» Problem details
Wherever a picture appears in the listing, leave it out, and copy the rest exactly.

» Dataset excerpts
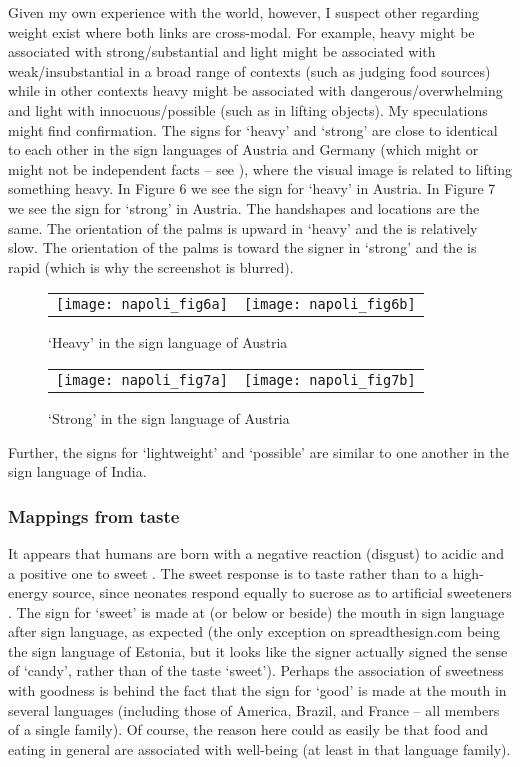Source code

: \documentclass[output=paper,
modfonts
]{LSP/langsci}
\begin{document}
Given my own experience with the world, however, I suspect other
 regarding weight exist where both links are
cross-modal. For example, heavy might be associated with
strong/substantial and light might be associated with weak/insubstantial
in a broad range of contexts (such as judging food sources) while in
other contexts heavy might be associated with dangerous/overwhelming and
light with innocuous/possible (such as in lifting objects). My
speculations might find confirmation. The signs for `heavy' and `strong'
are close to identical to each other in the sign languages of Austria
and Germany (which might or might not be independent facts -- see \citealt{napolisanders}), where the visual image is related to lifting
something heavy. In Figure 6 we see the sign for `heavy' in Austria. In
Figure 7 we see the sign for `strong' in Austria. The handshapes and
locations are the same. The orientation of the palms is upward in
`heavy' and the  is relatively slow. The orientation of the
palms is toward the signer in `strong' and the  is rapid (which
is why the screenshot is blurred).

\begin{figure}
	\begin{tabularx}{\textwidth}{CC}
		\texttt{[image: napoli\_fig6a]} & \texttt{[image: napoli\_fig6b]}
	\end{tabularx}
	\caption{`Heavy' in the sign language of Austria}
	\label{fig:6n}
\end{figure}

\begin{figure}
	\begin{tabularx}{\textwidth}{CC}
		\texttt{[image: napoli\_fig7a]} & \texttt{[image: napoli\_fig7b]}
	\end{tabularx}
	\caption{`Strong' in the sign language of Austria}
	\label{fig:7n}
\end{figure}


Further, the signs for `lightweight' and `possible' are similar to one
another in the sign language of India.

\subsubsection{Mappings from taste} It appears that humans are born with a
negative reaction (disgust) to acidic and a positive one to sweet \citep{fox1986}. 
The sweet response is to taste rather than to a
high-energy source, since neonates respond equally to sucrose as to
artificial sweeteners \citep{ramenghi1996}. The sign for `sweet' is
made at (or below or beside) the mouth in sign language after sign
language, as expected (the only exception on spreadthesign.com being the
sign language of Estonia, but it looks like the signer actually signed
the sense of `candy', rather than of the taste `sweet'). Perhaps the
association of sweetness with goodness is behind the fact that the sign
for `good' is made at the mouth in several languages (including those of
America, Brazil, and France -- all members of a single family).
Of course, the reason here could as easily be that food and eating in
general are associated with well-being (at least in that language
family).
\end{document}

» Output of the exercise
Source code

: \documentclass[output=paper,
modfonts
]{LSP/langsci}
\begin{document}
Given my own experience with the world, however, I suspect other
 regarding weight exist where both links are
cross-modal. For example, heavy might be associated with
strong/substantial and light might be associated with weak/insubstantial
in a broad range of contexts (such as judging food sources) while in
other contexts heavy might be associated with dangerous/overwhelming and
light with innocuous/possible (such as in lifting objects). My
speculations might find confirmation. The signs for `heavy' and `strong'
are close to identical to each other in the sign languages of Austria
and Germany (which might or might not be independent facts -- see \citealt{napolisanders}), where the visual image is related to lifting
something heavy. In Figure 6 we see the sign for `heavy' in Austria. In
Figure 7 we see the sign for `strong' in Austria. The handshapes and
locations are the same. The orientation of the palms is upward in
`heavy' and the  is relatively slow. The orientation of the
palms is toward the signer in `strong' and the  is rapid (which
is why the screenshot is blurred).

\begin{figure}
	\begin{tabularx}{\textwidth}{CC}
		\texttt{[image: napoli\_fig6a]} & \texttt{[image: napoli\_fig6b]}
	\end{tabularx}
	\caption{`Heavy' in the sign language of Austria}
	\label{fig:6n}
\end{figure}

\begin{figure}
	\begin{tabularx}{\textwidth}{CC}
		\texttt{[image: napoli\_fig7a]} & \texttt{[image: napoli\_fig7b]}
	\end{tabularx}
	\caption{`Strong' in the sign language of Austria}
	\label{fig:7n}
\end{figure}


Further, the signs for `lightweight' and `possible' are similar to one
another in the sign language of India.

\subsubsection{Mappings from taste} It appears that humans are born with a
negative reaction (disgust) to acidic and a positive one to sweet \citep{fox1986}. 
The sweet response is to taste rather than to a
high-energy source, since neonates respond equally to sucrose as to
artificial sweeteners \citep{ramenghi1996}. The sign for `sweet' is
made at (or below or beside) the mouth in sign language after sign
language, as expected (the only exception on spreadthesign.com being the
sign language of Estonia, but it looks like the signer actually signed
the sense of `candy', rather than of the taste `sweet'). Perhaps the
association of sweetness with goodness is behind the fact that the sign
for `good' is made at the mouth in several languages (including those of
America, Brazil, and France -- all members of a single family).
Of course, the reason here could as easily be that food and eating in
general are associated with well-being (at least in that language
family).
\end{document}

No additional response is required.